One of the cutting-edge issues in property law, one that promises to have an increasing amount of currency in the coming years, is that of drone traffic. More and more people find themselves wondering what it means when a drone passes over their property, and whether they have a claim of trespass against those whose drones pass over their property without their permission.
Many people feel a sense of total ownership over their property—the land it constitutes, the dirt beneath it, and the airspace above it. This concept of property doesn’t come out of nowhere—it is rooted deep in Western history. In the Thirteenth Century the glossator Accursius reputedly coined the Latin phrase, “Cuius est solum, eius est usque ad coelum et ad inferos.” This translates roughly into, “Whoever owns the soil, it is theirs all the way up to Heaven and down to Hell.” This phrase went on to be quoted for centuries thereafter, even appearing in an influential treatise on property by the jurist Blackstone in the 1700s.
Of course, that was a different time. The concept of “real property” has undergone more changes over the years than you might suspect—particularly, where airspace is concerned, as a result of new technology.
In fact, the concept of a property owner possessing that space “all the way to heaven” would have prevented air travel, air shipping—all the benefits that airplanes have brought our species. Yet even as law permitted this new use of the airspace below Heaven, landowners were still considered to have a “buffer zone” that would protect them from intrusions that would limit their full enjoyment of a property; and any airspace that could be occupied or used by the owner was to be considered theirs.
Drones, of course, are a new and different thing altogether, and the law around them is a patchwork in a condition of flux. The Federal Aviation Administration has asserted its authority over “navigable space,”which is generally 500 to 1000 feet above the land, depending on the area, and over the concept of “no-fly zones”—and has even asserted that it has authority over drones at any altitude.

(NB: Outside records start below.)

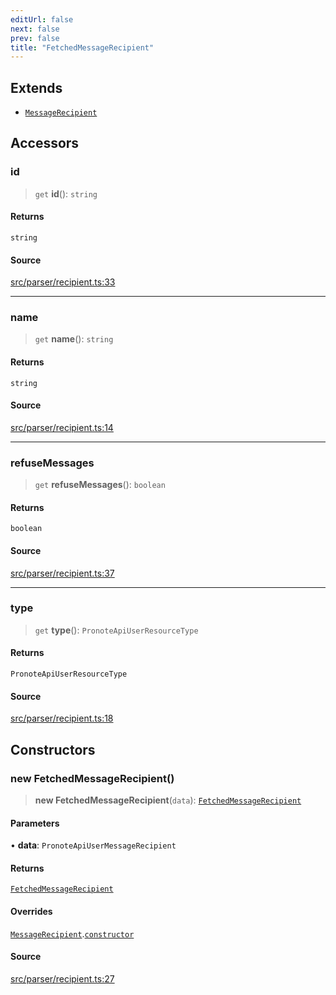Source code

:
 ```yaml
---
editUrl: false
next: false
prev: false
title: "FetchedMessageRecipient"
---
```


## Extends

- [`MessageRecipient`](/api/classes/messagerecipient/)

## Accessors

### id

> `get` **id**(): `string`

#### Returns

`string`

#### Source

[src/parser/recipient.ts:33](https://github.com/Gabriel29306/Pawnote/blob/a2552cd7208db339c299a04178513054cceb5849/src/parser/recipient.ts#L33)

***

### name

> `get` **name**(): `string`

#### Returns

`string`

#### Source

[src/parser/recipient.ts:14](https://github.com/Gabriel29306/Pawnote/blob/a2552cd7208db339c299a04178513054cceb5849/src/parser/recipient.ts#L14)

***

### refuseMessages

> `get` **refuseMessages**(): `boolean`

#### Returns

`boolean`

#### Source

[src/parser/recipient.ts:37](https://github.com/Gabriel29306/Pawnote/blob/a2552cd7208db339c299a04178513054cceb5849/src/parser/recipient.ts#L37)

***

### type

> `get` **type**(): `PronoteApiUserResourceType`

#### Returns

`PronoteApiUserResourceType`

#### Source

[src/parser/recipient.ts:18](https://github.com/Gabriel29306/Pawnote/blob/a2552cd7208db339c299a04178513054cceb5849/src/parser/recipient.ts#L18)

## Constructors

### new FetchedMessageRecipient()

> **new FetchedMessageRecipient**(`data`): [`FetchedMessageRecipient`](/api/classes/fetchedmessagerecipient/)

#### Parameters

• **data**: `PronoteApiUserMessageRecipient`

#### Returns

[`FetchedMessageRecipient`](/api/classes/fetchedmessagerecipient/)

#### Overrides

[`MessageRecipient`](/api/classes/messagerecipient/).[`constructor`](/api/classes/messagerecipient/#constructors)

#### Source

[src/parser/recipient.ts:27](https://github.com/Gabriel29306/Pawnote/blob/a2552cd7208db339c299a04178513054cceb5849/src/parser/recipient.ts#L27)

And states have some say over an owner’s property rights—in many states, for example, a bullet fired by a hunter that crosses one’s land can be considered a trespass. Moreover, different regimes are being constructed for corporate, professional, governmental, and hobby uses. The latter is the least regulated, though registration may be required if the drone surpasses a certain weight limit.
Arizona, for its part, has passed some laws on the matter of drones, in particular SB 1449, which makes operating a drone “in dangerous proximity to a person or property” an act of Disorderly Conduct; orders that drones may not interfere with manned aircraft, law enforcement, or firefighters; holds that cities and towns in Arizona may not pass their own drone regulations or provisions; requires cities and towns that have more than one park to allow drones in at least one of them; and restricts the flight of drones by disallowing them from flying within 500 horizontal feet or 250 vertical feet of a “critical facility,” which includes water treatment facilities, power plants, courthouses, military installations, and hospitals.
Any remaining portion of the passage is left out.